** Opening Entries shown block **

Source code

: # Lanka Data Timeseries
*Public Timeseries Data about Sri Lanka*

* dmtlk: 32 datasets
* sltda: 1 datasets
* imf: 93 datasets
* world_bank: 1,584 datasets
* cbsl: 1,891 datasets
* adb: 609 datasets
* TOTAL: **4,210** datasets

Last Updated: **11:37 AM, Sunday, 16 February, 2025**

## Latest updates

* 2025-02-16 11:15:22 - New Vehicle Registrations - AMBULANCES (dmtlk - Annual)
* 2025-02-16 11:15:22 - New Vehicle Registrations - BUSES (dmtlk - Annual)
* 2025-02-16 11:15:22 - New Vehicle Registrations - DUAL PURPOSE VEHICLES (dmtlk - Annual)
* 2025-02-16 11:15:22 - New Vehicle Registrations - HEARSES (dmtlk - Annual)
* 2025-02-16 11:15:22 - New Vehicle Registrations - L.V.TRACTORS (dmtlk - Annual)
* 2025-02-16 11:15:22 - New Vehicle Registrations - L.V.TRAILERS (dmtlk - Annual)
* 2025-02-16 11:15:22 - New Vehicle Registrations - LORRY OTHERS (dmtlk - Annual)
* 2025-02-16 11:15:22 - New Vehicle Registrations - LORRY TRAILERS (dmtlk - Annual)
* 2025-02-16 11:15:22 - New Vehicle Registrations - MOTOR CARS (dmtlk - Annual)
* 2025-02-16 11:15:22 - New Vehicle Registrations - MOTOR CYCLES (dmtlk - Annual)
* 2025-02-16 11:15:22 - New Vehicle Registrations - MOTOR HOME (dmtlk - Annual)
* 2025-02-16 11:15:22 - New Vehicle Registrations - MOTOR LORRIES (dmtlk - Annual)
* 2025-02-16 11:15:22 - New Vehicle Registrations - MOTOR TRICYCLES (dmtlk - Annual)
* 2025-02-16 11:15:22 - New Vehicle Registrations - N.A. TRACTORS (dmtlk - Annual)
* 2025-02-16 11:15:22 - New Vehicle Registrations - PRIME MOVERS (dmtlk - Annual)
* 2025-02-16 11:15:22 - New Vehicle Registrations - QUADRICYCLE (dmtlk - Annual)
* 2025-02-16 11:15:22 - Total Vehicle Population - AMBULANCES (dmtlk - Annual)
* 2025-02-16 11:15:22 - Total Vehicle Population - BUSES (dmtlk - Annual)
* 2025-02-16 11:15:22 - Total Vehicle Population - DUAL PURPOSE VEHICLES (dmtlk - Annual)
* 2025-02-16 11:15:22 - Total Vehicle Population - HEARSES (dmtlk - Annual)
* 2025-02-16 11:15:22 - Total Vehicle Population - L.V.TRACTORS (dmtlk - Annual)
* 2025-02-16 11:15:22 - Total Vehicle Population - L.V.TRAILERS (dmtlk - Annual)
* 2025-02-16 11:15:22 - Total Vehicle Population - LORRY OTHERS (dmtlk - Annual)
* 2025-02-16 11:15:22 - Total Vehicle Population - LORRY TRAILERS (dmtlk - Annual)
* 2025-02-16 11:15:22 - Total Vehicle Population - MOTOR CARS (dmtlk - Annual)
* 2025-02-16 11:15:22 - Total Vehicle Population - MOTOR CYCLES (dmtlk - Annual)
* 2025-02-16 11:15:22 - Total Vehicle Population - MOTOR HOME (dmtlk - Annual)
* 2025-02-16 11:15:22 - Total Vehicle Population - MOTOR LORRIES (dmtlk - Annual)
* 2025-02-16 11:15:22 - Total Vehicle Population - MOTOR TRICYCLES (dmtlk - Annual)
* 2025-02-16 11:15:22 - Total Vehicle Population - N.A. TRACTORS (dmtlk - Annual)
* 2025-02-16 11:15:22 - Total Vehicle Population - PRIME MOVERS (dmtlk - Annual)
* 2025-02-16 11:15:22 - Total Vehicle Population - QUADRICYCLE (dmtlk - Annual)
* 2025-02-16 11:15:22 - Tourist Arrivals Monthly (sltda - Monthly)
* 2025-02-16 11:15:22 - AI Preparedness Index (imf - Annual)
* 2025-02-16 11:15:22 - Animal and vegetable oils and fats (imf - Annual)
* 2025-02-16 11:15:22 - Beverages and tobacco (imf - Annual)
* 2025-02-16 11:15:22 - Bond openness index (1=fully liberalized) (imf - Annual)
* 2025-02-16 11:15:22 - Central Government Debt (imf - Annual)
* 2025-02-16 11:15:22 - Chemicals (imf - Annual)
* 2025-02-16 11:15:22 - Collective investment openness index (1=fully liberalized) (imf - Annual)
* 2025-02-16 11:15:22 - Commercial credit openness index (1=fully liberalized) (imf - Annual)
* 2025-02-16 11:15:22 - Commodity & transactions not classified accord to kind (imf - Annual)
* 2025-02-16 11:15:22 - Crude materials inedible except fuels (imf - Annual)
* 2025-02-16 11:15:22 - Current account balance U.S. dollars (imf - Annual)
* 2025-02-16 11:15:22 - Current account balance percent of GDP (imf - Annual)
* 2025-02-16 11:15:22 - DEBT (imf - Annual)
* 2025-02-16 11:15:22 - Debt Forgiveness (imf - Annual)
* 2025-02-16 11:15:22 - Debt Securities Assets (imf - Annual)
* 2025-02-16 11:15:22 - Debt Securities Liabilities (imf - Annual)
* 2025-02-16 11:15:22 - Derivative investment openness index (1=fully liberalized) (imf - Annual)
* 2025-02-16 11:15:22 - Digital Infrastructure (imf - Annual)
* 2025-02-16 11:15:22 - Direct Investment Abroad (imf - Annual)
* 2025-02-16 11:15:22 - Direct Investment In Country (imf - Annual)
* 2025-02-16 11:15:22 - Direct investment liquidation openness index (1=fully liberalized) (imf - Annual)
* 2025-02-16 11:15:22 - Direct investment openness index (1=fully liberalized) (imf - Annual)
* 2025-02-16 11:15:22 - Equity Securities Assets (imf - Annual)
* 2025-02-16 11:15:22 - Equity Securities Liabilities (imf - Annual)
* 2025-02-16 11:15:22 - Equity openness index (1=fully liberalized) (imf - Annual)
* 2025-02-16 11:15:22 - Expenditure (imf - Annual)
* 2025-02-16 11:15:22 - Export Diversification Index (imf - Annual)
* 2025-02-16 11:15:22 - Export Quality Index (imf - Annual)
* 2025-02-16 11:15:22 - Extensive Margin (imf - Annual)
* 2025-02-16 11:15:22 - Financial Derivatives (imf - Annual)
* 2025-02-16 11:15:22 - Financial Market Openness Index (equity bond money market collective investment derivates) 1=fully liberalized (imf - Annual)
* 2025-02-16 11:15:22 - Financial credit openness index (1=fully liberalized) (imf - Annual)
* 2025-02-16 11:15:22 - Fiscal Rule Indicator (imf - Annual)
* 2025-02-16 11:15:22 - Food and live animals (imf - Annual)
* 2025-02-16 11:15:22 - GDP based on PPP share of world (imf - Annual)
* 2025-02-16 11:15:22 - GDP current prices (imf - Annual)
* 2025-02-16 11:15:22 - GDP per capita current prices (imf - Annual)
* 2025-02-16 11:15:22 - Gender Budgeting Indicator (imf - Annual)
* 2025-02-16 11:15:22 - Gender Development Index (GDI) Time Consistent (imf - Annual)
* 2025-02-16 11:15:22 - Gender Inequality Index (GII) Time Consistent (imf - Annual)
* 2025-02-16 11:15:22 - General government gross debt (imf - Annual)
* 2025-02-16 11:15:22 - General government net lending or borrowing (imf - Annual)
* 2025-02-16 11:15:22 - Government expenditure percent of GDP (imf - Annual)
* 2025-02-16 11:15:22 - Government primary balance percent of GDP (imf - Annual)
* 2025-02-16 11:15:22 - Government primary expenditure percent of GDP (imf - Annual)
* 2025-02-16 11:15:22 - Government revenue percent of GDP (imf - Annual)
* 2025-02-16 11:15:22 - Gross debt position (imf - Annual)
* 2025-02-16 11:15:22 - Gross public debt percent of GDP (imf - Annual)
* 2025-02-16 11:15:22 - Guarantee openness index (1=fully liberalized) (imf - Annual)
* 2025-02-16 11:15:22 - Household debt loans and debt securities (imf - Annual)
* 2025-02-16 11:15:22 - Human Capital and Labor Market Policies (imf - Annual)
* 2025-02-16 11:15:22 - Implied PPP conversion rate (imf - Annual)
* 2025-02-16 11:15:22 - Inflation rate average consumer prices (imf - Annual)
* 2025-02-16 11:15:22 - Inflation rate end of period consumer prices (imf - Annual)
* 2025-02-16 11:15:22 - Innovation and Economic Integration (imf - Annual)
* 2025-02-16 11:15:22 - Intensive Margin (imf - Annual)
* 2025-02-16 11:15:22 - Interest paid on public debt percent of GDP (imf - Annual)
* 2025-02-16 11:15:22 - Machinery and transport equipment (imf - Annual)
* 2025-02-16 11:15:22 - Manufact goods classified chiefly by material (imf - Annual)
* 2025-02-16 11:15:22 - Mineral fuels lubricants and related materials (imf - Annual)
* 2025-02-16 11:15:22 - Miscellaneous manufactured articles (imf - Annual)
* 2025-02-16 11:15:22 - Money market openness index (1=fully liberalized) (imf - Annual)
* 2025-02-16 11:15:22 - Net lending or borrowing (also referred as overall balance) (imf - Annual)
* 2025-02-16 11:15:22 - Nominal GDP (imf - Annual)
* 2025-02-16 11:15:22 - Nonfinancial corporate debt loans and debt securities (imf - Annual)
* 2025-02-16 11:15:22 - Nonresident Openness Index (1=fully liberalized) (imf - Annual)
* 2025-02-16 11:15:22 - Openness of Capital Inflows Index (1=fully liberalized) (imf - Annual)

** Closing Entries shown block **

- **What you have to do**
Reproduce the entries above exactly, but only the lines between the line holding "## Latest updates" and the line holding "Population - AMBULANCES (dmtlk - Annual)", inclusive.

- **Answer for the task**
## Latest updates

* 2025-02-16 11:15:22 - New Vehicle Registrations - AMBULANCES (dmtlk - Annual)
* 2025-02-16 11:15:22 - New Vehicle Registrations - BUSES (dmtlk - Annual)
* 2025-02-16 11:15:22 - New Vehicle Registrations - DUAL PURPOSE VEHICLES (dmtlk - Annual)
* 2025-02-16 11:15:22 - New Vehicle Registrations - HEARSES (dmtlk - Annual)
* 2025-02-16 11:15:22 - New Vehicle Registrations - L.V.TRACTORS (dmtlk - Annual)
* 2025-02-16 11:15:22 - New Vehicle Registrations - L.V.TRAILERS (dmtlk - Annual)
* 2025-02-16 11:15:22 - New Vehicle Registrations - LORRY OTHERS (dmtlk - Annual)
* 2025-02-16 11:15:22 - New Vehicle Registrations - LORRY TRAILERS (dmtlk - Annual)
* 2025-02-16 11:15:22 - New Vehicle Registrations - MOTOR CARS (dmtlk - Annual)
* 2025-02-16 11:15:22 - New Vehicle Registrations - MOTOR CYCLES (dmtlk - Annual)
* 2025-02-16 11:15:22 - New Vehicle Registrations - MOTOR HOME (dmtlk - Annual)
* 2025-02-16 11:15:22 - New Vehicle Registrations - MOTOR LORRIES (dmtlk - Annual)
* 2025-02-16 11:15:22 - New Vehicle Registrations - MOTOR TRICYCLES (dmtlk - Annual)
* 2025-02-16 11:15:22 - New Vehicle Registrations - N.A. TRACTORS (dmtlk - Annual)
* 2025-02-16 11:15:22 - New Vehicle Registrations - PRIME MOVERS (dmtlk - Annual)
* 2025-02-16 11:15:22 - New Vehicle Registrations - QUADRICYCLE (dmtlk - Annual)
* 2025-02-16 11:15:22 - Total Vehicle Population - AMBULANCES (dmtlk - Annual)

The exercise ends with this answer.